Evans argues this email did not violate IDOC policy because it merely referenced a Facebook account he had prior to his incarceration. ECF 121 at 10-12. But the defendants could have reasonably determined this email's reference to Evans' Facebook account raised security concerns by implying that Evans was actively managing a Facebook account. Moreover, Evans does not dispute the defendants' alternative contention that his signature in this email stating “Pride & Power“ was a reference to a Security Threat Group in the prison, which subjected the email to being revoked on safety and security grounds because it encouraged activity that could lead to physical violence, group disruption, or a violation of the Security Threat Group rules. See ECF 110-4 at 7; ECF 111 at 17-18; Koutnik, 456 F.3d at 785 (the determination whether correspondence contains gang-related symbolism “is an assessment that prison staff is uniquely suited to make,” and the court should “defer to the staff's assessment” that correspondence contains gang symbols.). Accordingly, the undisputed facts show the defendants properly applied IDOC policy by withholding this email and their enforcement of the rule was not a greater infringement upon Evans' First Amendment rights than was necessary to protect their legitimate interest in protecting the safety and security of the facility.
Accordingly, because the undisputed facts show the defendants properly applied IDOC policy by withholding each of the three emails at issue in this case and their enforcement of the rule was not a greater infringement upon Evans' First Amendment rights than was necessary to protect their legitimate governmental interests, no reasonable jury could conclude the defendants violated Evans' First Amendment rights by withholding the emails. Summary judgment is therefore warranted in favor of the defendants on this claim.

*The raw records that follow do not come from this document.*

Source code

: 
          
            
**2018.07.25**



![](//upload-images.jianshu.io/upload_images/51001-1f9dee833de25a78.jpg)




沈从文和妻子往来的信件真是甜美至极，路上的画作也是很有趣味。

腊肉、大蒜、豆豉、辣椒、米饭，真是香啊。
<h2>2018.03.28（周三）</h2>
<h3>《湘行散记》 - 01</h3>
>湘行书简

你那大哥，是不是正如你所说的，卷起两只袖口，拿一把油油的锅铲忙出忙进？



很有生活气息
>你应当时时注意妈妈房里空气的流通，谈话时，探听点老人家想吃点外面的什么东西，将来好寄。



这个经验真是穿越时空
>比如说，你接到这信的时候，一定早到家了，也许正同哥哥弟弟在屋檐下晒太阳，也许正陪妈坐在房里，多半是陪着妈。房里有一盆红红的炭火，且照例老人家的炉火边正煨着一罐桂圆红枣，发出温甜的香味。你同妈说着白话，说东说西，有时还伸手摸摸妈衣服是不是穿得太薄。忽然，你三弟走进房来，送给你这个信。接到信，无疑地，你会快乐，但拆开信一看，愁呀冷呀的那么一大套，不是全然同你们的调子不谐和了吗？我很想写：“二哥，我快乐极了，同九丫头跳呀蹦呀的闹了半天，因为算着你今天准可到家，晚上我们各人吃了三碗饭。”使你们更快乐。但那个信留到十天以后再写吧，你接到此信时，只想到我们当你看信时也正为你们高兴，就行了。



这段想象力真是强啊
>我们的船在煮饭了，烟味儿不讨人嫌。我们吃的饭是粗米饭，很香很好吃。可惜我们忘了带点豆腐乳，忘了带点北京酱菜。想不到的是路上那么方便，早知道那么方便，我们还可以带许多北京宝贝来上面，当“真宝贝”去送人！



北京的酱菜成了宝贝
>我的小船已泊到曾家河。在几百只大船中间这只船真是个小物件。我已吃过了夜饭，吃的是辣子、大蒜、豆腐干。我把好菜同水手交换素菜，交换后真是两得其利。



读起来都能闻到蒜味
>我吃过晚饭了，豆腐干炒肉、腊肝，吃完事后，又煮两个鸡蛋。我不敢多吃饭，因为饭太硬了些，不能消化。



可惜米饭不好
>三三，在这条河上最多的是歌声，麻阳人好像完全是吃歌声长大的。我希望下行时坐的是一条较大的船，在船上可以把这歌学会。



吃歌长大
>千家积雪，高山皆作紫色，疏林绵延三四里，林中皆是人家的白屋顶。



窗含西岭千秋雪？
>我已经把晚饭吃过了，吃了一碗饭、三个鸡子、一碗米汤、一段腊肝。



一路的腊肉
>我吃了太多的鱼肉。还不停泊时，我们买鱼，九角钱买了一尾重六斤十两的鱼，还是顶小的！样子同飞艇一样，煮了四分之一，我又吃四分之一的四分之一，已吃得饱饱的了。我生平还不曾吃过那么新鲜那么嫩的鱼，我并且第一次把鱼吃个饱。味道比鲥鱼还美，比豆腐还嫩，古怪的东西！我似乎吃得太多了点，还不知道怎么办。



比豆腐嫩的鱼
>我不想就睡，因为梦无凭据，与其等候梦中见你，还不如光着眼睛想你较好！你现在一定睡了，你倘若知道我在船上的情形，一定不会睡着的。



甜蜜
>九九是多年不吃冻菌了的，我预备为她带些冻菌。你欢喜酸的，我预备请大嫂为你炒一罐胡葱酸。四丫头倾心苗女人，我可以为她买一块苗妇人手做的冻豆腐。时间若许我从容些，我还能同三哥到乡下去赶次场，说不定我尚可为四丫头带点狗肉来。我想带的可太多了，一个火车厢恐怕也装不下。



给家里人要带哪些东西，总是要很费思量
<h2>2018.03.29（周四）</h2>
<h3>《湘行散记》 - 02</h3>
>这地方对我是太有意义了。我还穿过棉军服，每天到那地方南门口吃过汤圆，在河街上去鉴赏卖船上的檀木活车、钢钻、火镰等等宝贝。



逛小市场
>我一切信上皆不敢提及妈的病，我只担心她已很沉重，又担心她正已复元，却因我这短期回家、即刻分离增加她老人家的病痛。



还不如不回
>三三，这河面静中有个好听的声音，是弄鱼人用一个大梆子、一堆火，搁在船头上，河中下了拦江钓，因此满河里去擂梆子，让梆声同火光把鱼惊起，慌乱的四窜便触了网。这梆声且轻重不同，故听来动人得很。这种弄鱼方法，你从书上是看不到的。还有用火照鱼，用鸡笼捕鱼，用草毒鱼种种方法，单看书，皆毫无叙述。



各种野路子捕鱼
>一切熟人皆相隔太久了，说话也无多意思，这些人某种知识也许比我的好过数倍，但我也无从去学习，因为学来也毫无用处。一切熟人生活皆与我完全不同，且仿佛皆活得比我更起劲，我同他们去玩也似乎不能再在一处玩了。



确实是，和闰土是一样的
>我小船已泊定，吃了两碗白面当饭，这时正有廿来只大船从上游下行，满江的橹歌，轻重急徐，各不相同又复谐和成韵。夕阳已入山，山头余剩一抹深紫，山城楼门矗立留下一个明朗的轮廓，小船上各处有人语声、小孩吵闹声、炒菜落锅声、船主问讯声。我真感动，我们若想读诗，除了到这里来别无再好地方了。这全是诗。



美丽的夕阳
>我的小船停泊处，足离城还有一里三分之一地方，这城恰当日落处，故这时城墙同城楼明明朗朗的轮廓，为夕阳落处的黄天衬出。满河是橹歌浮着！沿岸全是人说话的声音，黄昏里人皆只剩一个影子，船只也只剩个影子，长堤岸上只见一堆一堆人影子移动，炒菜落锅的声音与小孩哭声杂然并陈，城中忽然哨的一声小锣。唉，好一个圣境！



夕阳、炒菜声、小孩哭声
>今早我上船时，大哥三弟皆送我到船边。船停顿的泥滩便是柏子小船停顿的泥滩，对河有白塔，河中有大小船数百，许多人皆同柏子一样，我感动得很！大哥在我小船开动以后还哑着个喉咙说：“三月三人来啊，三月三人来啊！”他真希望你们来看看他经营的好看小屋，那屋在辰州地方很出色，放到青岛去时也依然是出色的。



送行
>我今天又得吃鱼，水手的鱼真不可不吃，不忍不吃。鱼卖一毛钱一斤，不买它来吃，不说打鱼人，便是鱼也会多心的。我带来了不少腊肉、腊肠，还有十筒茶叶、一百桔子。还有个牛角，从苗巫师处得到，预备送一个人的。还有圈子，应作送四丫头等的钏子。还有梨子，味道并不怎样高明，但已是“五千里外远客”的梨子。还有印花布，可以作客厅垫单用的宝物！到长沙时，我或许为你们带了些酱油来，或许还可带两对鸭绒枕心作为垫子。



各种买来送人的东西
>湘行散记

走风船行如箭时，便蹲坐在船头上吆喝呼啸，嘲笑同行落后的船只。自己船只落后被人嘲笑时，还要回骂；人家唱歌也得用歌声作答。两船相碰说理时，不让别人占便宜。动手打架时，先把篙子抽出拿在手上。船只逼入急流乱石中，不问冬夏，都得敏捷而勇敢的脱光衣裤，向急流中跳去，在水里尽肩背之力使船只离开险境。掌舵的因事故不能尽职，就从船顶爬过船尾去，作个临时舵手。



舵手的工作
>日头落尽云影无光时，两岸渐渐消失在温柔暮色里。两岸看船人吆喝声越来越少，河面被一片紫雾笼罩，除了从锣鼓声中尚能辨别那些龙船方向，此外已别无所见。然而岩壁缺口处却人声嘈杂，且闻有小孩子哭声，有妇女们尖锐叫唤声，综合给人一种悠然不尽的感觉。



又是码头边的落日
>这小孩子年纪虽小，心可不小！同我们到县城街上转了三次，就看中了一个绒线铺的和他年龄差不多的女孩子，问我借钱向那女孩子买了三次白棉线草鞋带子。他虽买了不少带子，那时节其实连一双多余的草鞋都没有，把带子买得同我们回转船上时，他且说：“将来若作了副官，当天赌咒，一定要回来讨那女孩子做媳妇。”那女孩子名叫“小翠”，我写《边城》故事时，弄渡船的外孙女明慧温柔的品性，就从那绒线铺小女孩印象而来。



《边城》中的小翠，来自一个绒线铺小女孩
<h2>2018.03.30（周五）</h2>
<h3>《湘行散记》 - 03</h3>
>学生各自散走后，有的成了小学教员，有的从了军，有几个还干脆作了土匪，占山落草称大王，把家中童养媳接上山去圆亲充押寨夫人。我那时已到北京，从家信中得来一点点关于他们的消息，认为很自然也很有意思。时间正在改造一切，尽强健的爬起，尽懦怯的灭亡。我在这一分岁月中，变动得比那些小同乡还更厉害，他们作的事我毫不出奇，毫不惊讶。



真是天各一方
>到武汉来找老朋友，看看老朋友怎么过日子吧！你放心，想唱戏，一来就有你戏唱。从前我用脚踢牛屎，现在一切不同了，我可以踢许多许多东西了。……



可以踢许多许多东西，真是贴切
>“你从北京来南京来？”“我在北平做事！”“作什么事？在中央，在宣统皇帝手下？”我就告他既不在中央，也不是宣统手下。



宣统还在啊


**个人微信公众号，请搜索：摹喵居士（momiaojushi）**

First Amendment retaliation claim
Evans is proceeding against I&I Analysts White and Takacs “for allegedly confiscating his mail in July 2022 in retaliation for his having filed this lawsuit[.]” ECF 28 at 8. To prevail on a First Amendment retaliation claim, Evans must show “(1) he engaged in activity protected by the First Amendment; (2) he suffered a deprivation that would likely deter First Amendment activity in the future; and (3) the First Amendment activity was ‘at least a motivating factor' in the Defendants' decision to take the retaliatory action.” Bridges v. Gilbert, 557 F.3d 541, 546 (7th Cir. 2009). To show causation, Evans must show “a causal link between the protected act and the alleged retaliation.” Woodruff v. Mason, 542 F.3d 545, 551 (7th Cir. 2008) (internal quotations omitted). Once Evans makes this showing, “[t]he burden then shifts to the defendants to show that they would have taken the action despite the bad motive.” Mays v. Springborn, 575 F.3d 643, 650 (7th Cir. 2009). If the defendants carry this burden, the plaintiff may still reach trial by showing that the defendant's reasons were merely pretextual. Valentino v. Vill. of S. Chicago Heights, 575 F.3d 664, 670 (7th Cir. 2009).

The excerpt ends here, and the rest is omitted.